__TASK OBJECTIVE__
Write the records out exactly as shown. No pictures.

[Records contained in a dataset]
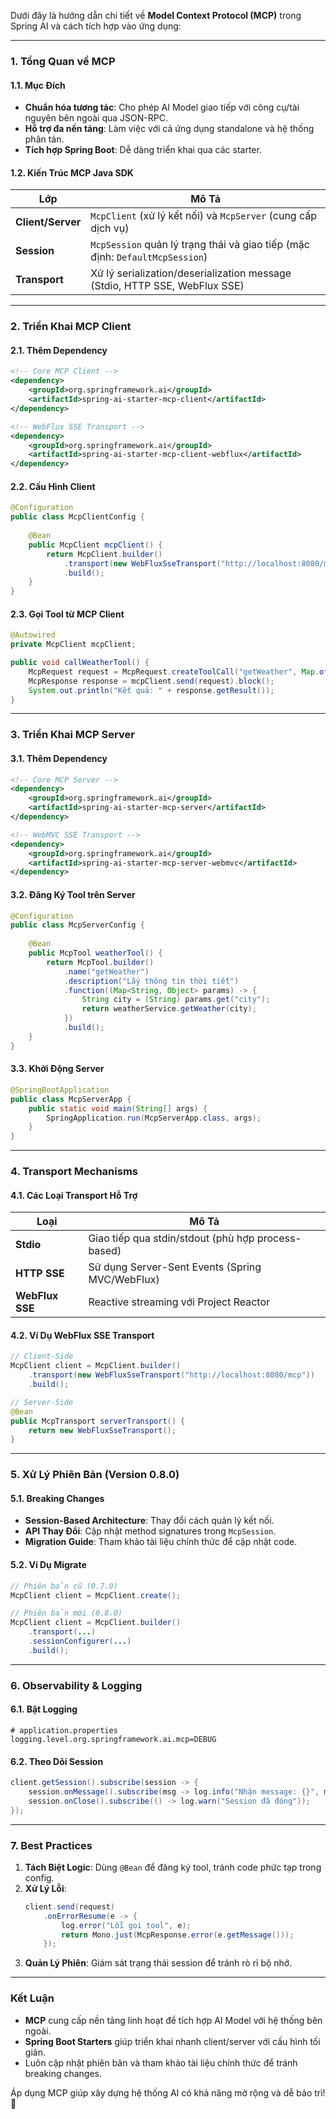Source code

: Dưới đây là hướng dẫn chi tiết về **Model Context Protocol (MCP)** trong Spring AI và cách tích hợp vào ứng dụng:

---

### **1. Tổng Quan về MCP**
#### **1.1. Mục Đích**
- **Chuẩn hóa tương tác**: Cho phép AI Model giao tiếp với công cụ/tài nguyên bên ngoài qua JSON-RPC.
- **Hỗ trợ đa nền tảng**: Làm việc với cả ứng dụng standalone và hệ thống phân tán.
- **Tích hợp Spring Boot**: Dễ dàng triển khai qua các starter.

#### **1.2. Kiến Trúc MCP Java SDK**
| **Lớp**          | **Mô Tả**                                                                 |
|-------------------|---------------------------------------------------------------------------|
| **Client/Server** | `McpClient` (xử lý kết nối) và `McpServer` (cung cấp dịch vụ)             |
| **Session**       | `McpSession` quản lý trạng thái và giao tiếp (mặc định: `DefaultMcpSession`) |
| **Transport**     | Xử lý serialization/deserialization message (Stdio, HTTP SSE, WebFlux SSE) |

---

### **2. Triển Khai MCP Client**
#### **2.1. Thêm Dependency**
```xml
<!-- Core MCP Client -->
<dependency>
    <groupId>org.springframework.ai</groupId>
    <artifactId>spring-ai-starter-mcp-client</artifactId>
</dependency>

<!-- WebFlux SSE Transport -->
<dependency>
    <groupId>org.springframework.ai</groupId>
    <artifactId>spring-ai-starter-mcp-client-webflux</artifactId>
</dependency>
```

#### **2.2. Cấu Hình Client**
```java
@Configuration
public class McpClientConfig {
    
    @Bean
    public McpClient mcpClient() {
        return McpClient.builder()
            .transport(new WebFluxSseTransport("http://localhost:8080/mcp"))
            .build();
    }
}
```

#### **2.3. Gọi Tool từ MCP Client**
```java
@Autowired
private McpClient mcpClient;

public void callWeatherTool() {
    McpRequest request = McpRequest.createToolCall("getWeather", Map.of("city", "Hanoi"));
    McpResponse response = mcpClient.send(request).block();
    System.out.println("Kết quả: " + response.getResult());
}
```

---

### **3. Triển Khai MCP Server**
#### **3.1. Thêm Dependency**
```xml
<!-- Core MCP Server -->
<dependency>
    <groupId>org.springframework.ai</groupId>
    <artifactId>spring-ai-starter-mcp-server</artifactId>
</dependency>

<!-- WebMVC SSE Transport -->
<dependency>
    <groupId>org.springframework.ai</groupId>
    <artifactId>spring-ai-starter-mcp-server-webmvc</artifactId>
</dependency>
```

#### **3.2. Đăng Ký Tool trên Server**
```java
@Configuration
public class McpServerConfig {
    
    @Bean
    public McpTool weatherTool() {
        return McpTool.builder()
            .name("getWeather")
            .description("Lấy thông tin thời tiết")
            .function((Map<String, Object> params) -> {
                String city = (String) params.get("city");
                return weatherService.getWeather(city);
            })
            .build();
    }
}
```

#### **3.3. Khởi Động Server**
```java
@SpringBootApplication
public class McpServerApp {
    public static void main(String[] args) {
        SpringApplication.run(McpServerApp.class, args);
    }
}
```

---

### **4. Transport Mechanisms**
#### **4.1. Các Loại Transport Hỗ Trợ**
| **Loại**          | **Mô Tả**                                                                 |
|--------------------|---------------------------------------------------------------------------|
| **Stdio**          | Giao tiếp qua stdin/stdout (phù hợp process-based)                        |
| **HTTP SSE**       | Sử dụng Server-Sent Events (Spring MVC/WebFlux)                          |
| **WebFlux SSE**    | Reactive streaming với Project Reactor                                   |

#### **4.2. Ví Dụ WebFlux SSE Transport**
```java
// Client-Side
McpClient client = McpClient.builder()
    .transport(new WebFluxSseTransport("http://localhost:8080/mcp"))
    .build();

// Server-Side
@Bean
public McpTransport serverTransport() {
    return new WebFluxSseTransport();
}
```

---

### **5. Xử Lý Phiên Bản (Version 0.8.0)**
#### **5.1. Breaking Changes**
- **Session-Based Architecture**: Thay đổi cách quản lý kết nối.
- **API Thay Đổi**: Cập nhật method signatures trong `McpSession`.
- **Migration Guide**: Tham khảo tài liệu chính thức để cập nhật code.

#### **5.2. Ví Dụ Migrate**
```java
// Phiên bản cũ (0.7.0)
McpClient client = McpClient.create();

// Phiên bản mới (0.8.0)
McpClient client = McpClient.builder()
    .transport(...)
    .sessionConfigurer(...)
    .build();
```

---

### **6. Observability & Logging**
#### **6.1. Bật Logging**
```properties
# application.properties
logging.level.org.springframework.ai.mcp=DEBUG
```

#### **6.2. Theo Dõi Session**
```java
client.getSession().subscribe(session -> {
    session.onMessage().subscribe(msg -> log.info("Nhận message: {}", msg));
    session.onClose().subscribe(() -> log.warn("Session đã đóng"));
});
```

---

### **7. Best Practices**
1. **Tách Biệt Logic**: Dùng `@Bean` để đăng ký tool, tránh code phức tạp trong config.
2. **Xử Lý Lỗi**:
   ```java
   client.send(request)
       .onErrorResume(e -> {
           log.error("Lỗi gọi tool", e);
           return Mono.just(McpResponse.error(e.getMessage()));
       });
   ```
3. **Quản Lý Phiên**: Giám sát trạng thái session để tránh rò rỉ bộ nhớ.

---

### **Kết Luận**
- **MCP** cung cấp nền tảng linh hoạt để tích hợp AI Model với hệ thống bên ngoài.
- **Spring Boot Starters** giúp triển khai nhanh client/server với cấu hình tối giản.
- Luôn cập nhật phiên bản và tham khảo tài liệu chính thức để tránh breaking changes.

Áp dụng MCP giúp xây dựng hệ thống AI có khả năng mở rộng và dễ bảo trì! 🚀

__ANSWER TO THIS PROBLEM__
Source code

: Dưới đây là hướng dẫn chi tiết về **Model Context Protocol (MCP)** trong Spring AI và cách tích hợp vào ứng dụng:

---

### **1. Tổng Quan về MCP**
#### **1.1. Mục Đích**
- **Chuẩn hóa tương tác**: Cho phép AI Model giao tiếp với công cụ/tài nguyên bên ngoài qua JSON-RPC.
- **Hỗ trợ đa nền tảng**: Làm việc với cả ứng dụng standalone và hệ thống phân tán.
- **Tích hợp Spring Boot**: Dễ dàng triển khai qua các starter.

#### **1.2. Kiến Trúc MCP Java SDK**
| **Lớp**          | **Mô Tả**                                                                 |
|-------------------|---------------------------------------------------------------------------|
| **Client/Server** | `McpClient` (xử lý kết nối) và `McpServer` (cung cấp dịch vụ)             |
| **Session**       | `McpSession` quản lý trạng thái và giao tiếp (mặc định: `DefaultMcpSession`) |
| **Transport**     | Xử lý serialization/deserialization message (Stdio, HTTP SSE, WebFlux SSE) |

---

### **2. Triển Khai MCP Client**
#### **2.1. Thêm Dependency**
```xml
<!-- Core MCP Client -->
<dependency>
    <groupId>org.springframework.ai</groupId>
    <artifactId>spring-ai-starter-mcp-client</artifactId>
</dependency>

<!-- WebFlux SSE Transport -->
<dependency>
    <groupId>org.springframework.ai</groupId>
    <artifactId>spring-ai-starter-mcp-client-webflux</artifactId>
</dependency>
```

#### **2.2. Cấu Hình Client**
```java
@Configuration
public class McpClientConfig {
    
    @Bean
    public McpClient mcpClient() {
        return McpClient.builder()
            .transport(new WebFluxSseTransport("http://localhost:8080/mcp"))
            .build();
    }
}
```

#### **2.3. Gọi Tool từ MCP Client**
```java
@Autowired
private McpClient mcpClient;

public void callWeatherTool() {
    McpRequest request = McpRequest.createToolCall("getWeather", Map.of("city", "Hanoi"));
    McpResponse response = mcpClient.send(request).block();
    System.out.println("Kết quả: " + response.getResult());
}
```

---

### **3. Triển Khai MCP Server**
#### **3.1. Thêm Dependency**
```xml
<!-- Core MCP Server -->
<dependency>
    <groupId>org.springframework.ai</groupId>
    <artifactId>spring-ai-starter-mcp-server</artifactId>
</dependency>

<!-- WebMVC SSE Transport -->
<dependency>
    <groupId>org.springframework.ai</groupId>
    <artifactId>spring-ai-starter-mcp-server-webmvc</artifactId>
</dependency>
```

#### **3.2. Đăng Ký Tool trên Server**
```java
@Configuration
public class McpServerConfig {
    
    @Bean
    public McpTool weatherTool() {
        return McpTool.builder()
            .name("getWeather")
            .description("Lấy thông tin thời tiết")
            .function((Map<String, Object> params) -> {
                String city = (String) params.get("city");
                return weatherService.getWeather(city);
            })
            .build();
    }
}
```

#### **3.3. Khởi Động Server**
```java
@SpringBootApplication
public class McpServerApp {
    public static void main(String[] args) {
        SpringApplication.run(McpServerApp.class, args);
    }
}
```

---

### **4. Transport Mechanisms**
#### **4.1. Các Loại Transport Hỗ Trợ**
| **Loại**          | **Mô Tả**                                                                 |
|--------------------|---------------------------------------------------------------------------|
| **Stdio**          | Giao tiếp qua stdin/stdout (phù hợp process-based)                        |
| **HTTP SSE**       | Sử dụng Server-Sent Events (Spring MVC/WebFlux)                          |
| **WebFlux SSE**    | Reactive streaming với Project Reactor                                   |

#### **4.2. Ví Dụ WebFlux SSE Transport**
```java
// Client-Side
McpClient client = McpClient.builder()
    .transport(new WebFluxSseTransport("http://localhost:8080/mcp"))
    .build();

// Server-Side
@Bean
public McpTransport serverTransport() {
    return new WebFluxSseTransport();
}
```

---

### **5. Xử Lý Phiên Bản (Version 0.8.0)**
#### **5.1. Breaking Changes**
- **Session-Based Architecture**: Thay đổi cách quản lý kết nối.
- **API Thay Đổi**: Cập nhật method signatures trong `McpSession`.
- **Migration Guide**: Tham khảo tài liệu chính thức để cập nhật code.

#### **5.2. Ví Dụ Migrate**
```java
// Phiên bản cũ (0.7.0)
McpClient client = McpClient.create();

// Phiên bản mới (0.8.0)
McpClient client = McpClient.builder()
    .transport(...)
    .sessionConfigurer(...)
    .build();
```

---

### **6. Observability & Logging**
#### **6.1. Bật Logging**
```properties
# application.properties
logging.level.org.springframework.ai.mcp=DEBUG
```

#### **6.2. Theo Dõi Session**
```java
client.getSession().subscribe(session -> {
    session.onMessage().subscribe(msg -> log.info("Nhận message: {}", msg));
    session.onClose().subscribe(() -> log.warn("Session đã đóng"));
});
```

---

### **7. Best Practices**
1. **Tách Biệt Logic**: Dùng `@Bean` để đăng ký tool, tránh code phức tạp trong config.
2. **Xử Lý Lỗi**:
   ```java
   client.send(request)
       .onErrorResume(e -> {
           log.error("Lỗi gọi tool", e);
           return Mono.just(McpResponse.error(e.getMessage()));
       });
   ```
3. **Quản Lý Phiên**: Giám sát trạng thái session để tránh rò rỉ bộ nhớ.

---

### **Kết Luận**
- **MCP** cung cấp nền tảng linh hoạt để tích hợp AI Model với hệ thống bên ngoài.
- **Spring Boot Starters** giúp triển khai nhanh client/server với cấu hình tối giản.
- Luôn cập nhật phiên bản và tham khảo tài liệu chính thức để tránh breaking changes.

Áp dụng MCP giúp xây dựng hệ thống AI có khả năng mở rộng và dễ bảo trì! 🚀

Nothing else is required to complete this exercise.